In the early 1990’s, Daniel Bernstein, a Berkeley mathematics PhD student, wanted to publish the source code for an encryption algorithm he had written along with an accompanying mathematics paper. In the age of Github, such an event would go largely noticed. Particularly if the author is a student, who usually struggle to get their professors to read their work, let alone anyone else. But in the 1990’s, this was groundbreaking. This is because until what became known as Bernstein v. Department of Justice,' the US government designated encryption as a ‘munition,’ classifying it along with a range of deadly weapons and thus subject to export restrictions.
The Electronic Frontier Foundation (EFF) disagreed with this designation and sued the US government on behalf of Bernstein. During the course of the case, Judge Marilyn Hall Patel ruled that:
This court can find no meaningful difference between computer language, particularly high-level languages as defined above, and German or French —.Like music and mathematical equations, computer language is just that, language, and it communicates information either to a computer or to those who can read it —.Thus, even if Snuffle source code, which is easily compiled into object code for the computer to read and easily used for encryption, is essentially functional, that does not remove it from the realm of speech —.For the purposes of First Amendment analysis, this court finds that source code is speech.
At a first reading, this is not only an important ruling, but a critical step in the development process of the very algorithms which can keep our data relatively safe and offer us some privacy protection. But on a closer reading, it raises some challenges which need addressing if we are to find meaningful ways to protect our data privacy in the future. As always, I begin this process of understanding by re-framing the question, as failings are seldom the result of giving the wrong answer, but giving the right answer to the wrong question. In this case, do questions about code resolve themselves in the form of ‘is it speech?’

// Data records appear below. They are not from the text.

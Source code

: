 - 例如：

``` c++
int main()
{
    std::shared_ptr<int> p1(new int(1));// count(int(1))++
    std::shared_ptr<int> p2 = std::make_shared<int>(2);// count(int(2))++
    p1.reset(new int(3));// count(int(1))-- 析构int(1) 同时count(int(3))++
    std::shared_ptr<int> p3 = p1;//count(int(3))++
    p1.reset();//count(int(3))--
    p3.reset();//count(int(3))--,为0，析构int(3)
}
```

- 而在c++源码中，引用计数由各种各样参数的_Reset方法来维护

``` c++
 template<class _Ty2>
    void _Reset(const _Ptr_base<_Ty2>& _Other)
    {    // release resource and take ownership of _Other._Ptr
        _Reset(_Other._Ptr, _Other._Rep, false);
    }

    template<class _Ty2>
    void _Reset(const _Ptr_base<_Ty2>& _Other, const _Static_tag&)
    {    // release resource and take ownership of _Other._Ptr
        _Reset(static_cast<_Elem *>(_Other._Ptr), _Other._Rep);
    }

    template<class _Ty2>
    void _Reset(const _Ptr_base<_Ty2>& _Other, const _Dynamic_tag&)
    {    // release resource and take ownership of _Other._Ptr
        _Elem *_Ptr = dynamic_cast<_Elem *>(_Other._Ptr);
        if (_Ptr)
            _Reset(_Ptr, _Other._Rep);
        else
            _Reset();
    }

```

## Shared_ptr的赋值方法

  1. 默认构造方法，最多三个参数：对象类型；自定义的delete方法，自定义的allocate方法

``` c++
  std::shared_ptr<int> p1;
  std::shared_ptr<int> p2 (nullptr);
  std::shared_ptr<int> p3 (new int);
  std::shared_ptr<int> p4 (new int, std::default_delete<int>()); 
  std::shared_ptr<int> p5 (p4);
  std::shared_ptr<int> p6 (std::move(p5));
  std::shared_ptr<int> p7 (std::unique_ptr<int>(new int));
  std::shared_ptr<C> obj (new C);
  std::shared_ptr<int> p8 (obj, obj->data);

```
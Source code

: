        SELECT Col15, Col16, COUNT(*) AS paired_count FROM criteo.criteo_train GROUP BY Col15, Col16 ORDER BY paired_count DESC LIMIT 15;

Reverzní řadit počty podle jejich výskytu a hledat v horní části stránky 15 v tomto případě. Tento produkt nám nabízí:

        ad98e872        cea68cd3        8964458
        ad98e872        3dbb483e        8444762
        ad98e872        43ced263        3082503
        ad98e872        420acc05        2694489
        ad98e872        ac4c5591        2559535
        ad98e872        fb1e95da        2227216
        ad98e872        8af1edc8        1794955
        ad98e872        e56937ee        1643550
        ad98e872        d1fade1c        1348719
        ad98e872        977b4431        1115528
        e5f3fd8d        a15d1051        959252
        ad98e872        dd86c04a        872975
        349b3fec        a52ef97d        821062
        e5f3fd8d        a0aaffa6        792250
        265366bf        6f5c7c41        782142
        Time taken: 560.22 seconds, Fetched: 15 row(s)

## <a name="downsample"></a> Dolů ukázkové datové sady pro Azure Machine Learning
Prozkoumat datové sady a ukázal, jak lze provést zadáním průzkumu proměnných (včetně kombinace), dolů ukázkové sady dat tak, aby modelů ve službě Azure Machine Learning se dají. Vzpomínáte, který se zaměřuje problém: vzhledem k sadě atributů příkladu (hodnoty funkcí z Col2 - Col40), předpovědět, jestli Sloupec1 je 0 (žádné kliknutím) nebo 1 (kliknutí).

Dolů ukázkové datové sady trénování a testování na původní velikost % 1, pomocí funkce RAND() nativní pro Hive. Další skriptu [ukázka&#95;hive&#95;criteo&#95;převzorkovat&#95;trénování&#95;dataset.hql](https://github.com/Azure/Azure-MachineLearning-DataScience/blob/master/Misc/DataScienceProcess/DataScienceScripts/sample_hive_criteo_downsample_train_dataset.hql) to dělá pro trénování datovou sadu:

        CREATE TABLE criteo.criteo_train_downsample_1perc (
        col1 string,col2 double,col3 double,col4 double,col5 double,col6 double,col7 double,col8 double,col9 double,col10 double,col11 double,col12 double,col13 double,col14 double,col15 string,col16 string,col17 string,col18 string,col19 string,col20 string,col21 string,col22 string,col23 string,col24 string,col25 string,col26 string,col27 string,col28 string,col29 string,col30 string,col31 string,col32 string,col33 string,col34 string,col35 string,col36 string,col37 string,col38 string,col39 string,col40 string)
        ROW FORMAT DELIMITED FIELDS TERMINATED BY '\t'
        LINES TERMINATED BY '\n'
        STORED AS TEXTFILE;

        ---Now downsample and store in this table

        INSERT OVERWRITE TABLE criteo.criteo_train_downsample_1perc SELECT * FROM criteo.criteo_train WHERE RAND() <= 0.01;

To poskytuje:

I would argue such questions are in error. In the first place, to frame it as an issue of freedom of speech is problematic because in many cases, laws which ‘protect’ freedom of speech don’t actually speak to our right to express ourselves, rather they circumscribe other people’s, or more usually our government’s, right to violate or restrict our freedom. This may seem like semantics, but it is the heart of the issue because it shines a light on the tangibles of what is happening — censorship, prohibition — rather than an abstraction. Is it speech?
The other issue with focusing on protecting things by categorising them as speech is that many things which ought not to be protected are a form of speech: sexual harassment, incitement to violence. The crucial element here isn’t about levering ever more abstract elements into the notion of speech, but in ensuring freedom of expression and freedom of dissent remains permissible while safeguarding the individual’s privacy and security.
In this context the right question ought to be if government regulation of code ultimately threatens freedom of expression. For example, restricting the use of algorithms on which services rely: internet banking, messaging apps etc.
The benefit for privacy of such an approach is it would move away from the existing model that invariably frees companies from obligations under the spurious argument that to regulate their practice is to curtail freedom of speech. A point to remember when next your private moments are leveraged to improve a marketing algorithm. The unintended consequence of code is speech.